Wherever the word "getAge" appears in a line below, that line counts; report the total number of such lines only.
** Opening Task inputs block **
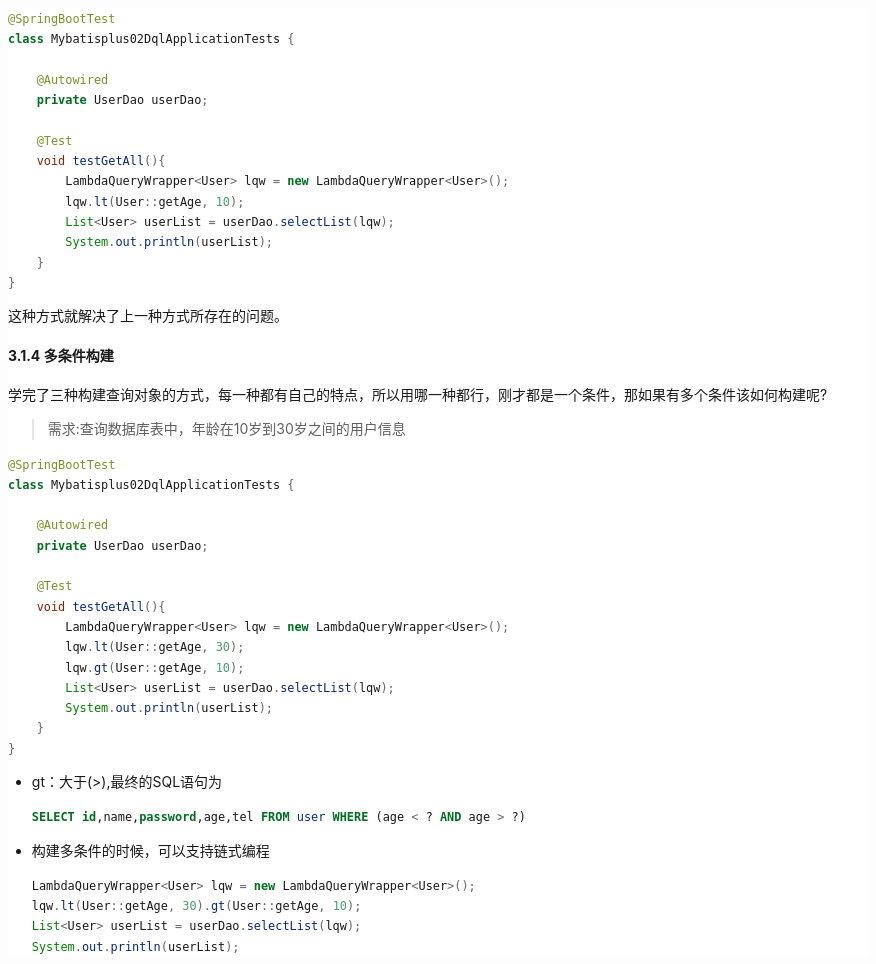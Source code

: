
 ```java
@SpringBootTest
class Mybatisplus02DqlApplicationTests {

    @Autowired
    private UserDao userDao;
    
    @Test
    void testGetAll(){
        LambdaQueryWrapper<User> lqw = new LambdaQueryWrapper<User>();
        lqw.lt(User::getAge, 10);
        List<User> userList = userDao.selectList(lqw);
        System.out.println(userList);
    }
}
```

这种方式就解决了上一种方式所存在的问题。

#### 3.1.4 多条件构建

学完了三种构建查询对象的方式，每一种都有自己的特点，所以用哪一种都行，刚才都是一个条件，那如果有多个条件该如何构建呢?

> 需求:查询数据库表中，年龄在10岁到30岁之间的用户信息

```java
@SpringBootTest
class Mybatisplus02DqlApplicationTests {

    @Autowired
    private UserDao userDao;
    
    @Test
    void testGetAll(){
        LambdaQueryWrapper<User> lqw = new LambdaQueryWrapper<User>();
        lqw.lt(User::getAge, 30);
        lqw.gt(User::getAge, 10);
        List<User> userList = userDao.selectList(lqw);
        System.out.println(userList);
    }
}
```

* gt：大于(>),最终的SQL语句为

  ```sql
  SELECT id,name,password,age,tel FROM user WHERE (age < ? AND age > ?)
  ```

* 构建多条件的时候，可以支持链式编程

  ```java
  LambdaQueryWrapper<User> lqw = new LambdaQueryWrapper<User>();
  lqw.lt(User::getAge, 30).gt(User::getAge, 10);
  List<User> userList = userDao.selectList(lqw);
  System.out.println(userList);
  ```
** Closing Task inputs block **
▶ _Solved problem_
4